How will ownership of the LLC be divided?
Articles of Organization
In Florida, the LLC is formed when it has at least one member and the company’s articles of organization have become effective. The articles of organization must be submitted to the Division of Corporations (DOC). The effective time and date can be specified on the filings – if left blank the DOC will provide a time. Counsel usually submits the filing documents online or via email.
Filing the articles of organization with the DOC attracts a $125 fee. If certified copies of filed articles are required, there is an additional $30 fee. A letter of acknowledgement is issued upon the filing of documents.
Operating Agreement
Any business forming an LLC must have an operating agreement. This document defines:
- The company’s management structure
- How profits are allocated and distributed
- Other agreements and arrangements between members of the LLC
There are some important considerations you should make when preparing these documents, including:
- The rights of each member
Some of the rights that use be spelled out include the member’s rights to profits and losses, their management rights, and voting rights.
- Should the LLC have multiple classes of interest?
Will the LLC have members with non-voting interests, non-economic interests, convertible interests, or profit interests?

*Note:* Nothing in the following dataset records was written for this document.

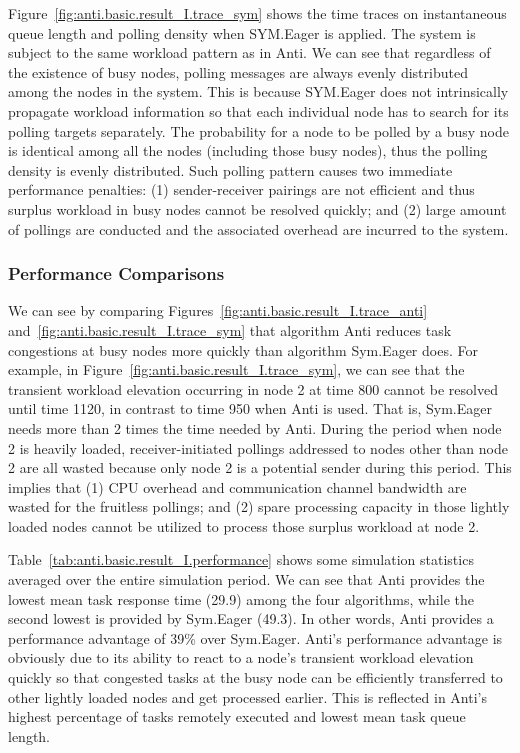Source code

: Figure~\ref{fig:anti.basic.result_I.trace_sym} shows the time traces on instantaneous queue length
and polling density when {\sc SYM.Eager} is applied. 
The system is subject to the same workload pattern as in {\sc Anti}. 
We can see that regardless of the existence of busy nodes,
polling messages are always evenly distributed among the nodes in the system.
This is because {\sc SYM.Eager} does not intrinsically
propagate workload information 
so that each individual node has to search for
its polling targets separately. 
The probability for a node to be polled by a busy node
is identical among all the nodes (including those busy nodes),
thus the polling density is evenly distributed.
Such polling pattern causes two immediate performance penalties:
(1) sender-receiver pairings are not efficient and thus
surplus workload in busy nodes cannot be resolved quickly; and
(2) large amount of pollings are conducted and 
the associated overhead are incurred to the system.


\subsubsection {Performance Comparisons}

We can see by comparing Figures~\ref{fig:anti.basic.result_I.trace_anti} 
and~\ref{fig:anti.basic.result_I.trace_sym} that algorithm {\sc Anti}
reduces task congestions at busy nodes more 
quickly than algorithm {\sc Sym.Eager} does.
For example, in Figure~\ref{fig:anti.basic.result_I.trace_sym}, 
we can see that the 
transient workload elevation occurring in node 2 at time 800 
cannot be resolved until time 1120, in contrast to time 950 
when {\sc Anti} is used.
That is, {\sc Sym.Eager} needs more than 2 times the time needed by {\sc Anti}.
During the period when node 2 is heavily loaded,
receiver-initiated pollings addressed to nodes 
other than node 2 are all wasted because only node 2
is a potential sender during this period.
This implies that
(1) CPU overhead and communication channel bandwidth
are wasted for the fruitless pollings; and
(2) spare processing capacity in those lightly loaded nodes cannot be
utilized to process those surplus workload at node 2.
	


Table~\ref{tab:anti.basic.result_I.performance} 
shows some simulation statistics averaged
over the entire simulation period.
We can see that {\sc Anti} provides the lowest 
mean task response time (29.9) among the four algorithms, 
while the second lowest is provided by {\sc Sym.Eager} (49.3).
In other words, {\sc Anti} provides a performance advantage of 39\%
over {\sc Sym.Eager}.
{\sc Anti}'s performance advantage is obviously due 
to its ability to react to a node's transient workload elevation 
quickly so that congested tasks at the busy node can be efficiently
transferred to other lightly loaded nodes and get processed earlier.
This is reflected in {\sc Anti}'s highest percentage of
tasks remotely executed and lowest mean task queue length.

- How will the LLC be managed?
LLCs can be managed by one of the members, or a manager can be brought in.
- Initial capital contributions
Who will be contributing initial capital, how much will they contribute and in what form?
- Allocation of profits, losses and distributions
How will financial matters be handled within the LLC?
- Admission of new members to the LLC
There may have to be rules regarding the admission of new members to the LLC
- The dissolution of the LLC
The operating agreement may also include some details on how the LLC should be dissolved.
It is usually a good idea to have a professional help you draft the operating agreement of your LLC.
Initial Acts of the Members
Some LLCs create a resolution that spells out the initial acts required of individual members. This can be useful to get the LLC running quickly. Some of the items that you may include are:
- Setting up bank accounts and account signatories
- Electing officers
- Applying for foreign qualification in other states
- Hiring managers and other staff members
Post-Termination Matters
Finally. you may wish to specify any post-termination matters. This may include the division of assets and dealing with any liabilities that the business has.